[dpdk-dev] Having troubles binding an SR-IOV VF to uio_pci_generic on Amazon instance

Michael S. Tsirkin mst at redhat.com
Thu Oct 1 12:38:37 CEST 2015


On Thu, Oct 01, 2015 at 12:59:47PM +0300, Avi Kivity wrote:
> 
> 
> On 10/01/2015 12:55 PM, Michael S. Tsirkin wrote:
> >On Thu, Oct 01, 2015 at 12:22:46PM +0300, Avi Kivity wrote:
> >>It's easy to claim that
> >>a solution is around the corner, only no one was looking for it, but the
> >>reality is that kernel bypass has been a solution for years for high
> >>performance users,
> >I never said that it's trivial.
> >
> >It's probably a lot of work. It's definitely more work than just abusing
> >sysfs.
> >
> >But it looks like a write system call into an eventfd is about 1.5
> >microseconds on my laptop. Even with a system call per packet, system
> >call overhead is not what makes DPDK drivers outperform Linux ones.
> >
> 
> 1.5 us = 0.6 Mpps per core limit.

Oh, I calculated it incorrectly. It's 0.15 us. So 6Mpps.
But for RX, you can batch a lot of packets.

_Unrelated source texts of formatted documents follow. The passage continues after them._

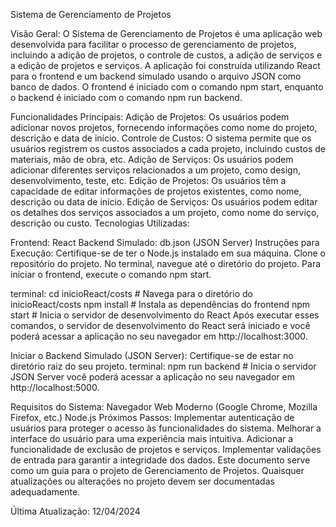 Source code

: 
Sistema de Gerenciamento de Projetos

Visão Geral:
O Sistema de Gerenciamento de Projetos é uma aplicação web desenvolvida para facilitar o processo de gerenciamento de projetos, incluindo a adição de projetos, o controle de custos, a adição de serviços e a edição de projetos e serviços. A aplicação foi construída utilizando React para o frontend e um backend simulado usando o arquivo JSON como banco de dados. O frontend é iniciado com o comando npm start, enquanto o backend é iniciado com o comando npm run backend.

Funcionalidades Principais:
Adição de Projetos: Os usuários podem adicionar novos projetos, fornecendo informações como nome do projeto, descrição e data de início.
Controle de Custos: O sistema permite que os usuários registrem os custos associados a cada projeto, incluindo custos de materiais, mão de obra, etc.
Adição de Serviços: Os usuários podem adicionar diferentes serviços relacionados a um projeto, como design, desenvolvimento, teste, etc.
Edição de Projetos: Os usuários têm a capacidade de editar informações de projetos existentes, como nome, descrição ou data de início.
Edição de Serviços: Os usuários podem editar os detalhes dos serviços associados a um projeto, como nome do serviço, descrição ou custo.
Tecnologias Utilizadas:

Frontend: React
Backend Simulado: db.json (JSON Server)
Instruções para Execução:
Certifique-se de ter o Node.js instalado em sua máquina.
Clone o repositório do projeto.
No terminal, navegue até o diretório do projeto.
Para iniciar o frontend, execute o comando npm start.

terminal: 
cd inicioReact/costs  # Navega para o diretório do inicioReact/costs
npm install   # Instala as dependências do frontend
npm start     # Inicia o servidor de desenvolvimento do React
Após executar esses comandos, o servidor de desenvolvimento do React será iniciado e você poderá acessar a aplicação no seu navegador em http://localhost:3000.

Iniciar o Backend Simulado (JSON Server):
Certifique-se de estar no diretório raiz do seu projeto.
terminal: 
npm run backend  # Inicia o servidor JSON Server
você poderá acessar a aplicação no seu navegador em http://localhost:5000.

Requisitos do Sistema:
Navegador Web Moderno (Google Chrome, Mozilla Firefox, etc.)
Node.js
Próximos Passos:
Implementar autenticação de usuários para proteger o acesso às funcionalidades do sistema.
Melhorar a interface do usuário para uma experiência mais intuitiva.
Adicionar a funcionalidade de exclusão de projetos e serviços.
Implementar validações de entrada para garantir a integridade dos dados.
Este documento serve como um guia para o projeto de Gerenciamento de Projetos. Quaisquer atualizações ou alterações no projeto devem ser documentadas adequadamente.

Última Atualização:
12/04/2024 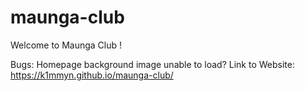 # maunga-club

Welcome to Maunga Club !

Bugs: Homepage background image unable to load?
Link to Website: https://k1mmyn.github.io/maunga-club/
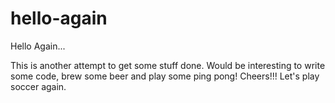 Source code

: # hello-again
Hello Again...

This is another attempt to get some stuff done. Would be interesting to write some code, brew some beer and play some ping pong!
Cheers!!!
Let's play soccer again.
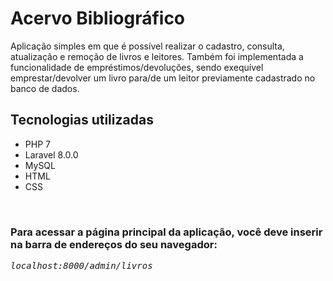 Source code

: # Acervo Bibliográfico
<p>
Aplicação simples em que é possível realizar o cadastro, consulta, atualização e remoção de livros e leitores. Também foi implementada a funcionalidade de empréstimos/devoluções, sendo exequível emprestar/devolver um livro para/de um leitor previamente cadastrado no banco de dados.
</p>

## Tecnologias utilizadas
<ul>
<li>PHP 7</li>
<li>Laravel 8.0.0</li>
<li>MySQL</li>
<li>HTML</li>
<li>CSS</li>
</ul>

<br>


<h3>
Para acessar a página principal da aplicação, você deve inserir na barra de endereços do seu navegador: 
</h3>

<pre>
<i>localhost:8000/admin/livros</i>
</pre> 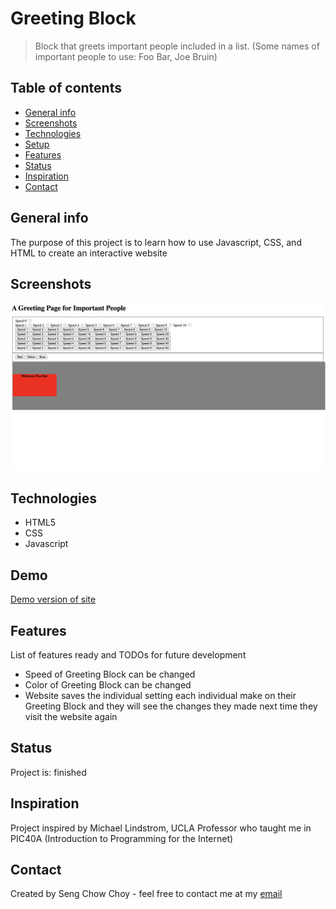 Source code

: # Greeting Block
> Block that greets important people included in a list. (Some names of important people to use: Foo Bar, Joe Bruin)

## Table of contents
* [General info](#general-info)
* [Screenshots](#screenshots)
* [Technologies](#technologies)
* [Setup](#setup)
* [Features](#features)
* [Status](#status)
* [Inspiration](#inspiration)
* [Contact](#contact)

## General info
The purpose of this project is to learn how to use Javascript, CSS, and HTML to create an interactive website

## Screenshots
![Example screenshot](./screenschot.png)

## Technologies
* HTML5
* CSS
* Javascript

## Demo
[Demo version of site](https://www.sengchowchoy.com/GreetingBlock)

## Features
List of features ready and TODOs for future development
* Speed of Greeting Block can be changed
* Color of Greeting Block can be changed
* Website saves the individual setting each individual make on their Greeting Block and they will see the changes they made next time they visit the website again

## Status
Project is: finished

## Inspiration
Project inspired by Michael Lindstrom, UCLA Professor who taught me in PIC40A (Introduction to Programming for the Internet) 

## Contact
Created by Seng Chow Choy - feel free to contact me at my [email](sengchow1996@g.ucla.edu)
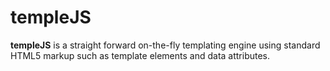 # templeJS

**templeJS** is a straight forward on-the-fly templating engine
using standard HTML5 markup such as template elements and data attributes.
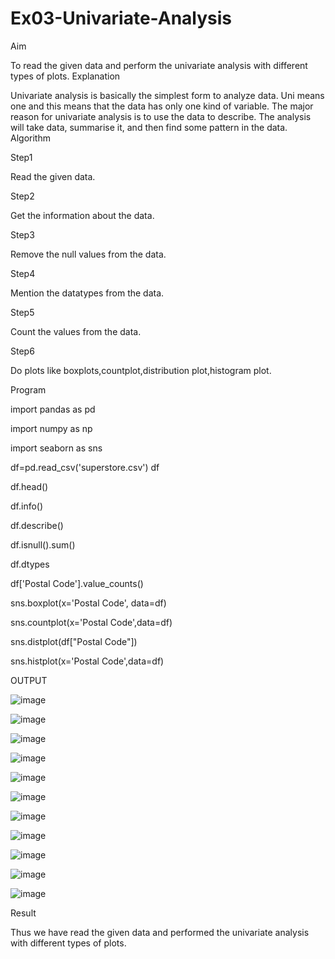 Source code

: # Ex03-Univariate-Analysis

Aim

To read the given data and perform the univariate analysis with different types of plots.
Explanation

Univariate analysis is basically the simplest form to analyze data. Uni means one and this means that the data has only one kind of variable. The major reason for univariate analysis is to use the data to describe. The analysis will take data, summarise it, and then find some pattern in the data.
Algorithm

Step1

Read the given data.

Step2

Get the information about the data.

Step3

Remove the null values from the data.

Step4

Mention the datatypes from the data.

Step5

Count the values from the data.

Step6

Do plots like boxplots,countplot,distribution plot,histogram plot.

Program

import pandas as pd

import numpy as np

import seaborn as sns

df=pd.read_csv('superstore.csv')
df

df.head()

df.info()

df.describe()

df.isnull().sum()

df.dtypes

df['Postal Code'].value_counts()

sns.boxplot(x='Postal Code', data=df)

sns.countplot(x='Postal Code',data=df)

sns.distplot(df["Postal Code"])

sns.histplot(x='Postal Code',data=df)

OUTPUT

![image](https://user-images.githubusercontent.com/121303741/229699516-7c113f9a-9577-4557-9544-9c3841672e09.png)


![image](https://user-images.githubusercontent.com/121303741/229699537-3d776992-5ae8-4412-9e66-0f8a6de1fe3b.png)

![image](https://user-images.githubusercontent.com/121303741/229699570-5ef8383f-b47f-43da-9dc6-a371b4258612.png)

![image](https://user-images.githubusercontent.com/121303741/229699596-7cd9617f-d2af-4ebb-8c17-ea64d932b2c4.png)

![image](https://user-images.githubusercontent.com/121303741/229699625-3be7f222-65b3-4c52-8f45-c0b8272a8216.png)

![image](https://user-images.githubusercontent.com/121303741/229699657-982b24c3-7ada-4cc0-af81-a220afd5c317.png)

![image](https://user-images.githubusercontent.com/121303741/229699640-7baa1694-34e6-48ab-89ad-014bdf764eed.png)

![image](https://user-images.githubusercontent.com/121303741/229699670-98065a7c-c0b2-49d1-b47f-d2400c99d6d1.png)

![image](https://user-images.githubusercontent.com/121303741/229699700-6545973b-7b22-4910-8b9b-ebcaaa7883c6.png)

![image](https://user-images.githubusercontent.com/121303741/229699711-de4e04b1-d44d-430b-963d-39cd7aed4b7d.png)

![image](https://user-images.githubusercontent.com/121303741/229699773-c95a9165-10b8-414f-bfbd-ee41f16427c8.png)


Result

Thus we have read the given data and performed the univariate analysis with different types of plots.

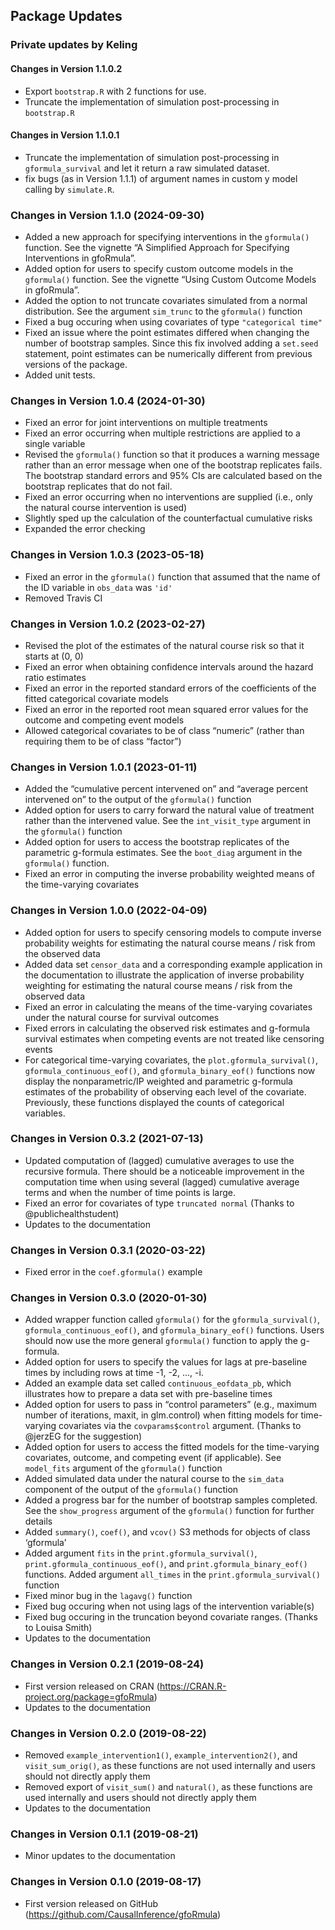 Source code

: ## Package Updates

### Private updates by Keling

#### Changes in Version 1.1.0.2

-   Export `bootstrap.R` with 2 functions for use.
-   Truncate the implementation of simulation post-processing in `bootstrap.R`

#### Changes in Version 1.1.0.1
-   Truncate the implementation of simulation post-processing in `gformula_survival` and let it return a
    raw simulated dataset.
-   fix bugs (as in Version 1.1.1) of argument names in custom y model calling by `simulate.R`.



### Changes in Version 1.1.0 (2024-09-30)

-   Added a new approach for specifying interventions in the
    `gformula()` function. See the vignette “A Simplified Approach for
    Specifying Interventions in gfoRmula”.
-   Added option for users to specify custom outcome models in the
    `gformula()` function. See the vignette “Using Custom Outcome Models
    in gfoRmula”.
-   Added the option to not truncate covariates simulated from a normal
    distribution. See the argument `sim_trunc` to the `gformula()`
    function
-   Fixed a bug occuring when using covariates of type
    `"categorical time"`
-   Fixed an issue where the point estimates differed when changing the
    number of bootstrap samples. Since this fix involved adding a
    `set.seed` statement, point estimates can be numerically different
    from previous versions of the package.
-   Added unit tests.

### Changes in Version 1.0.4 (2024-01-30)

-   Fixed an error for joint interventions on multiple treatments
-   Fixed an error occurring when multiple restrictions are applied to a
    single variable
-   Revised the `gformula()` function so that it produces a warning
    message rather than an error message when one of the bootstrap
    replicates fails. The bootstrap standard errors and 95% CIs are
    calculated based on the bootstrap replicates that do not fail.
-   Fixed an error occurring when no interventions are supplied (i.e.,
    only the natural course intervention is used)
-   Slightly sped up the calculation of the counterfactual cumulative
    risks
-   Expanded the error checking

### Changes in Version 1.0.3 (2023-05-18)

-   Fixed an error in the `gformula()` function that assumed that the
    name of the ID variable in `obs_data` was `'id'`
-   Removed Travis CI

### Changes in Version 1.0.2 (2023-02-27)

-   Revised the plot of the estimates of the natural course risk so that
    it starts at (0, 0)
-   Fixed an error when obtaining confidence intervals around the hazard
    ratio estimates
-   Fixed an error in the reported standard errors of the coefficients
    of the fitted categorical covariate models
-   Fixed an error in the reported root mean squared error values for
    the outcome and competing event models
-   Allowed categorical covariates to be of class “numeric” (rather than
    requiring them to be of class “factor”)

### Changes in Version 1.0.1 (2023-01-11)

-   Added the “cumulative percent intervened on” and “average percent
    intervened on” to the output of the `gformula()` function
-   Added option for users to carry forward the natural value of
    treatment rather than the intervened value. See the `int_visit_type`
    argument in the `gformula()` function
-   Added option for users to access the bootstrap replicates of the
    parametric g-formula estimates. See the `boot_diag` argument in the
    `gformula()` function.
-   Fixed an error in computing the inverse probability weighted means
    of the time-varying covariates

### Changes in Version 1.0.0 (2022-04-09)

-   Added option for users to specify censoring models to compute
    inverse probability weights for estimating the natural course means
    / risk from the observed data
-   Added data set `censor_data` and a corresponding example application
    in the documentation to illustrate the application of inverse
    probability weighting for estimating the natural course means / risk
    from the observed data
-   Fixed an error in calculating the means of the time-varying
    covariates under the natural course for survival outcomes
-   Fixed errors in calculating the observed risk estimates and
    g-formula survival estimates when competing events are not treated
    like censoring events
-   For categorical time-varying covariates, the
    `plot.gformula_survival()`, `gformula_continuous_eof()`, and
    `gformula_binary_eof()` functions now display the nonparametric/IP
    weighted and parametric g-formula estimates of the probability of
    observing each level of the covariate. Previously, these functions
    displayed the counts of categorical variables.

### Changes in Version 0.3.2 (2021-07-13)

-   Updated computation of (lagged) cumulative averages to use the
    recursive formula. There should be a noticeable improvement in the
    computation time when using several (lagged) cumulative average
    terms and when the number of time points is large.
-   Fixed an error for covariates of type `truncated normal` (Thanks to
    @publichealthstudent)
-   Updates to the documentation

### Changes in Version 0.3.1 (2020-03-22)

-   Fixed error in the `coef.gformula()` example

### Changes in Version 0.3.0 (2020-01-30)

-   Added wrapper function called `gformula()` for the
    `gformula_survival()`, `gformula_continuous_eof()`, and
    `gformula_binary_eof()` functions. Users should now use the more
    general `gformula()` function to apply the g-formula.
-   Added option for users to specify the values for lags at
    pre-baseline times by including rows at time -1, -2, …, -i.
-   Added an example data set called `continuous_eofdata_pb`, which
    illustrates how to prepare a data set with pre-baseline times
-   Added option for users to pass in “control parameters” (e.g.,
    maximum number of iterations, maxit, in glm.control) when fitting
    models for time-varying covariates via the `covparams$control`
    argument. (Thanks to @jerzEG for the suggestion)
-   Added option for users to access the fitted models for the
    time-varying covariates, outcome, and competing event (if
    applicable). See `model_fits` argument of the `gformula()` function
-   Added simulated data under the natural course to the `sim_data`
    component of the output of the `gformula()` function
-   Added a progress bar for the number of bootstrap samples completed.
    See the `show_progress` argument of the `gformula()` function for
    further details
-   Added `summary()`, `coef()`, and `vcov()` S3 methods for objects of
    class ‘gformula’
-   Added argument `fits` in the `print.gformula_survival()`,
    `print.gformula_continuous_eof()`, and `print.gformula_binary_eof()`
    functions. Added argument `all_times` in the
    `print.gformula_survival()` function
-   Fixed minor bug in the `lagavg()` function
-   Fixed bug occuring when not using lags of the intervention
    variable(s)
-   Fixed bug occuring in the truncation beyond covariate ranges.
    (Thanks to Louisa Smith)
-   Updates to the documentation

### Changes in Version 0.2.1 (2019-08-24)

-   First version released on CRAN
    (<https://CRAN.R-project.org/package=gfoRmula>)
-   Updates to the documentation

### Changes in Version 0.2.0 (2019-08-22)

-   Removed `example_intervention1()`, `example_intervention2()`, and
    `visit_sum_orig()`, as these functions are not used internally and
    users should not directly apply them
-   Removed export of `visit_sum()` and `natural()`, as these functions
    are used internally and users should not directly apply them
-   Updates to the documentation

### Changes in Version 0.1.1 (2019-08-21)

-   Minor updates to the documentation

### Changes in Version 0.1.0 (2019-08-17)

-   First version released on GitHub
    (<https://github.com/CausalInference/gfoRmula>)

You can see by now I'm not that good at benchmarking.
Here's what I wrote:


#include <stdbool.h>
#include <sys/eventfd.h>
#include <inttypes.h>
#include <unistd.h>


int main(int argc, char **argv)
{
        int e = eventfd(0, 0);
        uint64_t v = 1;

        int i;

        for (i = 0; i < 10000000; ++i) {
                write(e, &v, sizeof v);
        }
}


This takes 1.5 seconds to run on my laptop:

$ time ./a.out 

real    0m1.507s
user    0m0.179s
sys     0m1.328s


> dpdk performance is in the tens of
> millions of packets per system.

I think that's with a bunch of batching though.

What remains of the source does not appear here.